• **TASK GOAL**: Transcribe each entry below exactly. Pictures do not go in the copy.

(Records from a data collection)
⟨
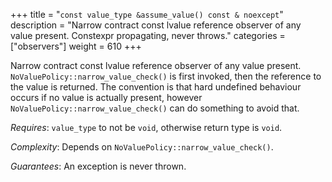 +++
title = "`const value_type &assume_value() const & noexcept`"
description = "Narrow contract const lvalue reference observer of any value present. Constexpr propagating, never throws."
categories = ["observers"]
weight = 610
+++

Narrow contract const lvalue reference observer of any value present. `NoValuePolicy::narrow_value_check()` is first invoked, then the reference to the value is returned. The convention is that hard undefined behaviour occurs if no value is actually present, however `NoValuePolicy::narrow_value_check()` can do something to avoid that.

*Requires*: `value_type` to not be `void`, otherwise return type is `void`.

*Complexity*: Depends on `NoValuePolicy::narrow_value_check()`.

*Guarantees*: An exception is never thrown.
⟩
• **TASK RESULT**:
 +++
title = "`const value_type &assume_value() const & noexcept`"
description = "Narrow contract const lvalue reference observer of any value present. Constexpr propagating, never throws."
categories = ["observers"]
weight = 610
+++

Narrow contract const lvalue reference observer of any value present. `NoValuePolicy::narrow_value_check()` is first invoked, then the reference to the value is returned. The convention is that hard undefined behaviour occurs if no value is actually present, however `NoValuePolicy::narrow_value_check()` can do something to avoid that.

*Requires*: `value_type` to not be `void`, otherwise return type is `void`.

*Complexity*: Depends on `NoValuePolicy::narrow_value_check()`.

*Guarantees*: An exception is never thrown.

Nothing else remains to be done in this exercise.